__WHAT YOU NEED TO DO__
Each record below should be printed exactly as it was written.

(Stored data entries)
*****
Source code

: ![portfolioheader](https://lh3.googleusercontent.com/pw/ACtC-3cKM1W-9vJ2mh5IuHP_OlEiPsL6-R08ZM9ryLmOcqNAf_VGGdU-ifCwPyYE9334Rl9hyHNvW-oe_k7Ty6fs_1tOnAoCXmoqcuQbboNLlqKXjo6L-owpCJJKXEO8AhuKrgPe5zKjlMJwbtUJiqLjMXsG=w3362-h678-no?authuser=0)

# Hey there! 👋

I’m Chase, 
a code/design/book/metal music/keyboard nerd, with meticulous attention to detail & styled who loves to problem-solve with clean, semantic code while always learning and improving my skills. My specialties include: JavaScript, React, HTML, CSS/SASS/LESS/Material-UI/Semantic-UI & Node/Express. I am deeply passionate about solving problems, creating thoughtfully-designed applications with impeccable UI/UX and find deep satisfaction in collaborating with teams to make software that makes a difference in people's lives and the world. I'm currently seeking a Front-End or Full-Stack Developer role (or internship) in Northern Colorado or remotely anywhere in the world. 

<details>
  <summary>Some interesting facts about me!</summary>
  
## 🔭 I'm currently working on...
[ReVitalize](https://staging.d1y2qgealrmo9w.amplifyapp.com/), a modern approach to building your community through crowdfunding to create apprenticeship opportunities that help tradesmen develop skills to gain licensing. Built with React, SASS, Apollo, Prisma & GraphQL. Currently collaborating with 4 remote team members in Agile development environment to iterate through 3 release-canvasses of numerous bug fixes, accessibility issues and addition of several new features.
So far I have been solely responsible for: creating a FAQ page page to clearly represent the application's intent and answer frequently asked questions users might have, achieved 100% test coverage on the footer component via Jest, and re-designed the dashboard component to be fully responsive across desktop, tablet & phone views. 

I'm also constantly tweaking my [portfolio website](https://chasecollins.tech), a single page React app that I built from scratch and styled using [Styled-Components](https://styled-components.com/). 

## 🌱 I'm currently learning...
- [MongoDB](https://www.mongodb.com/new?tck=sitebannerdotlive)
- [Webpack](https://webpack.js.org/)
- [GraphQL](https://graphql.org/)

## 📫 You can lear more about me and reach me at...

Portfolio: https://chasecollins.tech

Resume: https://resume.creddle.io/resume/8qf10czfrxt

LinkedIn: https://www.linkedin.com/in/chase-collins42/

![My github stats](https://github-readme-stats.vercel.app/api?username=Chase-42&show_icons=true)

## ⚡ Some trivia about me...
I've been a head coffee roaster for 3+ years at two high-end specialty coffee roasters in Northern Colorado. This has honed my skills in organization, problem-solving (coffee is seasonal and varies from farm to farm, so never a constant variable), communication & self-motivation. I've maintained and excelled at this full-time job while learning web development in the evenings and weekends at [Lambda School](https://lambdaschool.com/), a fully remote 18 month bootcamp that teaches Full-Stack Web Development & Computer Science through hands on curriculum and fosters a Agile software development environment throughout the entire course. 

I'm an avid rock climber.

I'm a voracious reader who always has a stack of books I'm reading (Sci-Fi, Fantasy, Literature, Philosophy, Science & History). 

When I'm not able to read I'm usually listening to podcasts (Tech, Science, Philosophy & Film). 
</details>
*****
__EXPECTED ANSWER__
Source code

: ![portfolioheader](https://lh3.googleusercontent.com/pw/ACtC-3cKM1W-9vJ2mh5IuHP_OlEiPsL6-R08ZM9ryLmOcqNAf_VGGdU-ifCwPyYE9334Rl9hyHNvW-oe_k7Ty6fs_1tOnAoCXmoqcuQbboNLlqKXjo6L-owpCJJKXEO8AhuKrgPe5zKjlMJwbtUJiqLjMXsG=w3362-h678-no?authuser=0)

# Hey there! 👋

I’m Chase, 
a code/design/book/metal music/keyboard nerd, with meticulous attention to detail & styled who loves to problem-solve with clean, semantic code while always learning and improving my skills. My specialties include: JavaScript, React, HTML, CSS/SASS/LESS/Material-UI/Semantic-UI & Node/Express. I am deeply passionate about solving problems, creating thoughtfully-designed applications with impeccable UI/UX and find deep satisfaction in collaborating with teams to make software that makes a difference in people's lives and the world. I'm currently seeking a Front-End or Full-Stack Developer role (or internship) in Northern Colorado or remotely anywhere in the world. 

<details>
  <summary>Some interesting facts about me!</summary>
  
## 🔭 I'm currently working on...
[ReVitalize](https://staging.d1y2qgealrmo9w.amplifyapp.com/), a modern approach to building your community through crowdfunding to create apprenticeship opportunities that help tradesmen develop skills to gain licensing. Built with React, SASS, Apollo, Prisma & GraphQL. Currently collaborating with 4 remote team members in Agile development environment to iterate through 3 release-canvasses of numerous bug fixes, accessibility issues and addition of several new features.
So far I have been solely responsible for: creating a FAQ page page to clearly represent the application's intent and answer frequently asked questions users might have, achieved 100% test coverage on the footer component via Jest, and re-designed the dashboard component to be fully responsive across desktop, tablet & phone views. 

I'm also constantly tweaking my [portfolio website](https://chasecollins.tech), a single page React app that I built from scratch and styled using [Styled-Components](https://styled-components.com/). 

## 🌱 I'm currently learning...
- [MongoDB](https://www.mongodb.com/new?tck=sitebannerdotlive)
- [Webpack](https://webpack.js.org/)
- [GraphQL](https://graphql.org/)

## 📫 You can lear more about me and reach me at...

Portfolio: https://chasecollins.tech

Resume: https://resume.creddle.io/resume/8qf10czfrxt

LinkedIn: https://www.linkedin.com/in/chase-collins42/

![My github stats](https://github-readme-stats.vercel.app/api?username=Chase-42&show_icons=true)

## ⚡ Some trivia about me...
I've been a head coffee roaster for 3+ years at two high-end specialty coffee roasters in Northern Colorado. This has honed my skills in organization, problem-solving (coffee is seasonal and varies from farm to farm, so never a constant variable), communication & self-motivation. I've maintained and excelled at this full-time job while learning web development in the evenings and weekends at [Lambda School](https://lambdaschool.com/), a fully remote 18 month bootcamp that teaches Full-Stack Web Development & Computer Science through hands on curriculum and fosters a Agile software development environment throughout the entire course. 

I'm an avid rock climber.

I'm a voracious reader who always has a stack of books I'm reading (Sci-Fi, Fantasy, Literature, Philosophy, Science & History). 

When I'm not able to read I'm usually listening to podcasts (Tech, Science, Philosophy & Film). 
</details>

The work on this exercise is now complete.